- _Exercise_
The reply should return the data in full, exactly as written.

══════════

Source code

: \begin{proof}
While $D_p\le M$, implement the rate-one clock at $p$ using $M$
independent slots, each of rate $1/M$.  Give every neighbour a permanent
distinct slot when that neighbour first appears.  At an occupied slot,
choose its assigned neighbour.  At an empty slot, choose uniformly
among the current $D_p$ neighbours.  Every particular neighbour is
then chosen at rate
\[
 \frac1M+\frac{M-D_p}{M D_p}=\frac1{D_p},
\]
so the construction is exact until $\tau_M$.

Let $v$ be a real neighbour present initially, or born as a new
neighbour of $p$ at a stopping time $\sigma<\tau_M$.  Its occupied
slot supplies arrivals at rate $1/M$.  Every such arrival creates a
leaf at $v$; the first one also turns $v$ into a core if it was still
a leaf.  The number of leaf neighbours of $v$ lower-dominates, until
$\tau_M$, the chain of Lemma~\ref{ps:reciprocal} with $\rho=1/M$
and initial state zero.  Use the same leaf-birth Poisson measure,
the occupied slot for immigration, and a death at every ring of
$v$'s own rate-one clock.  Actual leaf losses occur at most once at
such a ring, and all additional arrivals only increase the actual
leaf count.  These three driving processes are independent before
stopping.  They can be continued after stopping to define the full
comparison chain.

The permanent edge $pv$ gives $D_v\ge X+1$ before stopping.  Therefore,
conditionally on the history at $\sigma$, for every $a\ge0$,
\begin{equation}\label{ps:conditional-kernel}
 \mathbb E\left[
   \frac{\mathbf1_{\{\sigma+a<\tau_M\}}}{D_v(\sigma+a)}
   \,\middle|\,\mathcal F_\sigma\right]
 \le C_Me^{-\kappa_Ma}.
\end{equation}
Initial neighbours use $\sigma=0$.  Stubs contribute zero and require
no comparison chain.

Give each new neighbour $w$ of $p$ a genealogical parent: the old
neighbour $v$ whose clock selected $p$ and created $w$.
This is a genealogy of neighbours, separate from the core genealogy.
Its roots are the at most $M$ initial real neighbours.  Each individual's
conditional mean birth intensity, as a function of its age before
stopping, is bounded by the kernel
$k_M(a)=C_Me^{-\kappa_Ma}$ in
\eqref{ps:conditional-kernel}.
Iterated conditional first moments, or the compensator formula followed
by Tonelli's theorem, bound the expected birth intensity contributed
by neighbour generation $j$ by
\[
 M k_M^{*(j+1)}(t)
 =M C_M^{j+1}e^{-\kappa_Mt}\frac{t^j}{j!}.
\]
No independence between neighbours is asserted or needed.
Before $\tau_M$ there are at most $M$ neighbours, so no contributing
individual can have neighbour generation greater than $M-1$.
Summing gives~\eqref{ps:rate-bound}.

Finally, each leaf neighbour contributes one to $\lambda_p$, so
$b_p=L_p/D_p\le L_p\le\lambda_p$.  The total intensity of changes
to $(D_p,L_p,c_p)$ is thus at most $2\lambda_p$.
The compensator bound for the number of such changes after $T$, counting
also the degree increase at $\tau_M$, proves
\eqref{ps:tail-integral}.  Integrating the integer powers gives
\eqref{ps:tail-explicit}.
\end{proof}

══════════

- _Written answer_
Source code

: \begin{proof}
While $D_p\le M$, implement the rate-one clock at $p$ using $M$
independent slots, each of rate $1/M$.  Give every neighbour a permanent
distinct slot when that neighbour first appears.  At an occupied slot,
choose its assigned neighbour.  At an empty slot, choose uniformly
among the current $D_p$ neighbours.  Every particular neighbour is
then chosen at rate
\[
 \frac1M+\frac{M-D_p}{M D_p}=\frac1{D_p},
\]
so the construction is exact until $\tau_M$.

Let $v$ be a real neighbour present initially, or born as a new
neighbour of $p$ at a stopping time $\sigma<\tau_M$.  Its occupied
slot supplies arrivals at rate $1/M$.  Every such arrival creates a
leaf at $v$; the first one also turns $v$ into a core if it was still
a leaf.  The number of leaf neighbours of $v$ lower-dominates, until
$\tau_M$, the chain of Lemma~\ref{ps:reciprocal} with $\rho=1/M$
and initial state zero.  Use the same leaf-birth Poisson measure,
the occupied slot for immigration, and a death at every ring of
$v$'s own rate-one clock.  Actual leaf losses occur at most once at
such a ring, and all additional arrivals only increase the actual
leaf count.  These three driving processes are independent before
stopping.  They can be continued after stopping to define the full
comparison chain.

The permanent edge $pv$ gives $D_v\ge X+1$ before stopping.  Therefore,
conditionally on the history at $\sigma$, for every $a\ge0$,
\begin{equation}\label{ps:conditional-kernel}
 \mathbb E\left[
   \frac{\mathbf1_{\{\sigma+a<\tau_M\}}}{D_v(\sigma+a)}
   \,\middle|\,\mathcal F_\sigma\right]
 \le C_Me^{-\kappa_Ma}.
\end{equation}
Initial neighbours use $\sigma=0$.  Stubs contribute zero and require
no comparison chain.

Give each new neighbour $w$ of $p$ a genealogical parent: the old
neighbour $v$ whose clock selected $p$ and created $w$.
This is a genealogy of neighbours, separate from the core genealogy.
Its roots are the at most $M$ initial real neighbours.  Each individual's
conditional mean birth intensity, as a function of its age before
stopping, is bounded by the kernel
$k_M(a)=C_Me^{-\kappa_Ma}$ in
\eqref{ps:conditional-kernel}.
Iterated conditional first moments, or the compensator formula followed
by Tonelli's theorem, bound the expected birth intensity contributed
by neighbour generation $j$ by
\[
 M k_M^{*(j+1)}(t)
 =M C_M^{j+1}e^{-\kappa_Mt}\frac{t^j}{j!}.
\]
No independence between neighbours is asserted or needed.
Before $\tau_M$ there are at most $M$ neighbours, so no contributing
individual can have neighbour generation greater than $M-1$.
Summing gives~\eqref{ps:rate-bound}.

Finally, each leaf neighbour contributes one to $\lambda_p$, so
$b_p=L_p/D_p\le L_p\le\lambda_p$.  The total intensity of changes
to $(D_p,L_p,c_p)$ is thus at most $2\lambda_p$.
The compensator bound for the number of such changes after $T$, counting
also the degree increase at $\tau_M$, proves
\eqref{ps:tail-integral}.  Integrating the integer powers gives
\eqref{ps:tail-explicit}.
\end{proof}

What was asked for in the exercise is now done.